Publicada em: 09/07/2013 - 179 visualizações
A Associação dos Familiares de Doentes Mentais ocupou a Tribuna Livre da Câmara nesta terça-feira (09/07) para relatar que os recentes fatos que chegaram ao conhecimento do público não representam um terço das denúncias e dos abusos vivenciados pelos pacientes psiquiátricos. Segundo a representante da Associação, Irene Aparecida Vitorino, sua presença na Câmara Municipal foi para trabalhar por um futuro melhor para os pacientes psiquiátricos.
“É preciso que a Lei nº. 10.216 (Reforma Psiquiátrica) que dispõe sobre a desospitalização seja cumprida de forma correta e não distorcida como tem acontecido através do fechamento dos Hospitais Psiquiátricos sem que a rede de atendimento ao doente esteja pronta e apta a receber estes pacientes. O nosso receio é de que os pacientes crônicos e com necessidades especiais sejam desrespeitados ou não consigam ser internados conforme a lei, visto que, esquizofrenia, bipolaridade e outras doenças mentais não têm cura, somente tratamento. Eles devem ser acompanhados por profissionais capacitados, sabedores dos procedimentos específicos para o atendimento”, destacou.
Irene acredita que a sociedade sabe pouco sobre os pacientes psiquiátricos. “Muitos acreditam que eles são abandonados pelos familiares, quando na verdade são os próprios familiares que estão lutando para que eles tenham um atendimento digno e que no futuro não sejam massacrados pela sociedade. Ela ainda denunciou que a omissão e o abuso de autoridade são fatos constantes de denúncias junto à associação. “Alguns profissionais que atuam na área e mesmo capacitados praticam maus-tratos e são omissos, faltando comprometimento e ética na função designada. É preciso dar um basta na situação caótica em que se encontra a psiquiatria e transformar nossa cidade em referência na área. Precisamos de um bom planejamento, transparência e realização. Estamos de olho”, alertou.

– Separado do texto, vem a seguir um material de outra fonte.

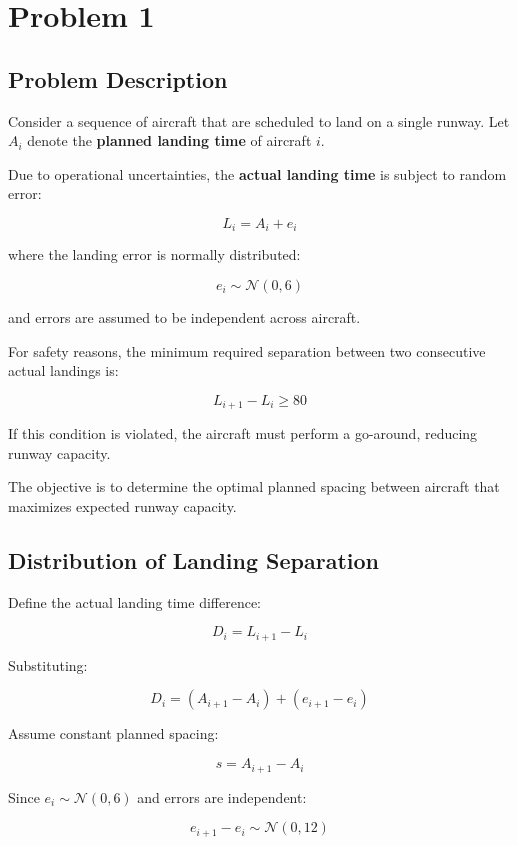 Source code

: \documentclass{KPS_assignment}
\begin{document}
\maketitle
\section*{Problem 1}

\subsection*{Problem Description}

Consider a sequence of aircraft that are scheduled to land on a single runway.  
Let $A_i$ denote the \textbf{planned landing time} of aircraft $i$.  

Due to operational uncertainties, the \textbf{actual landing time} is subject to random error:

\[
L_i = A_i + e_i
\]

where the landing error is normally distributed:

\[
e_i \sim \mathcal{N}(0,6)
\]

and errors are assumed to be independent across aircraft.

For safety reasons, the minimum required separation between two consecutive actual landings is:

\[
L_{i+1} - L_i \ge 80
\]

If this condition is violated, the aircraft must perform a go-around, reducing runway capacity.

The objective is to determine the optimal planned spacing between aircraft that maximizes expected runway capacity.

\subsection*{Distribution of Landing Separation}

Define the actual landing time difference:

\[
D_i = L_{i+1} - L_i
\]

Substituting:

\[
D_i = (A_{i+1} - A_i) + (e_{i+1} - e_i)
\]

Assume constant planned spacing:

\[
s = A_{i+1} - A_i
\]

Since $e_i \sim \mathcal{N}(0,6)$ and errors are independent:

\[
e_{i+1} - e_i \sim \mathcal{N}(0,12)
\]
\end{document}
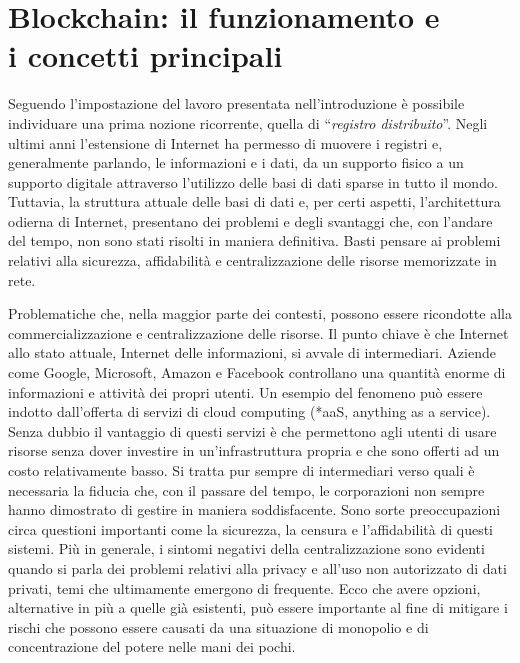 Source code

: \chapter{Blockchain: il funzionamento e\\ i concetti principali}
\label{ch:blockchain}

Seguendo l’impostazione del lavoro presentata nell’introduzione è possibile individuare una prima nozione ricorrente, quella di “\emph{registro distribuito}”. Negli ultimi anni l’estensione di Internet ha permesso di muovere i registri e, generalmente parlando, le informazioni e i dati, da un supporto fisico a un supporto digitale attraverso l’utilizzo delle basi di dati sparse in tutto il mondo. Tuttavia, la struttura attuale delle basi di dati e, per certi aspetti, l’architettura odierna di Internet, presentano dei problemi e degli svantaggi che, con l’andare del tempo, non sono stati risolti in maniera definitiva. Basti pensare ai problemi relativi alla sicurezza, affidabilità e centralizzazione delle risorse memorizzate in rete.

Problematiche che, nella maggior parte dei contesti, possono essere ricondotte alla commercializzazione e centralizzazione delle risorse. Il punto chiave è che Internet allo stato attuale, Internet delle informazioni, si avvale di intermediari. Aziende come Google, Microsoft, Amazon e Facebook controllano una quantità enorme di informazioni e attività dei propri utenti. Un esempio del fenomeno può essere indotto dall’offerta di servizi di cloud computing (*aaS, anything as a service). Senza dubbio il vantaggio di questi servizi è che permettono agli utenti di usare risorse senza dover investire in un’infrastruttura propria e che sono offerti ad un costo relativamente basso. Si tratta pur sempre di intermediari verso quali è necessaria la fiducia che, con il passare del tempo, le corporazioni non sempre hanno dimostrato di gestire in maniera soddisfacente. Sono sorte preoccupazioni circa questioni importanti come la sicurezza, la censura e l'affidabilità di questi sistemi. Più in generale, i sintomi negativi della centralizzazione sono evidenti quando si parla dei problemi relativi alla privacy e all'uso non autorizzato di dati privati, temi che ultimamente emergono di frequente. Ecco che avere opzioni, alternative in più a quelle già esistenti, può essere importante al fine di mitigare i rischi che possono essere causati da una situazione di monopolio e di concentrazione del potere nelle mani dei pochi.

A psicóloga e Chefe do Departamento de Saúde Mental da Secretaria de Saúde da prefeitura, Andréia Stenner, relatou que o momento é de crise. O decreto emergencial é uma maneira de conseguir mobilizar esforços em prol da rede. Ela admitiu que o ambiente vivenciado pelos pacientes é inadequado para o tratamento.
Ana Maria Souza apresentou ao vereador Aparecido Reis Miguel (Cido – PPS) um relatório que comprova a negligência, maus-tratos e tortura com relação ao irmão Edmar de Souza.
Antônio Aguiar (PMDB) lembrou da Chamada Pública que vai acontecer no dia 30 de julho. No final da Tribuna Livre os vereadores Noraldino Junior (PSC), Nilton Militão (PTC), João do Joaninho (DEM) e Julio Gasparette (PMDB) enfatizaram que a Câmara Municipal continua a disposição para discutir e buscar uma solução para os problemas enfrentados pela psiquiatria.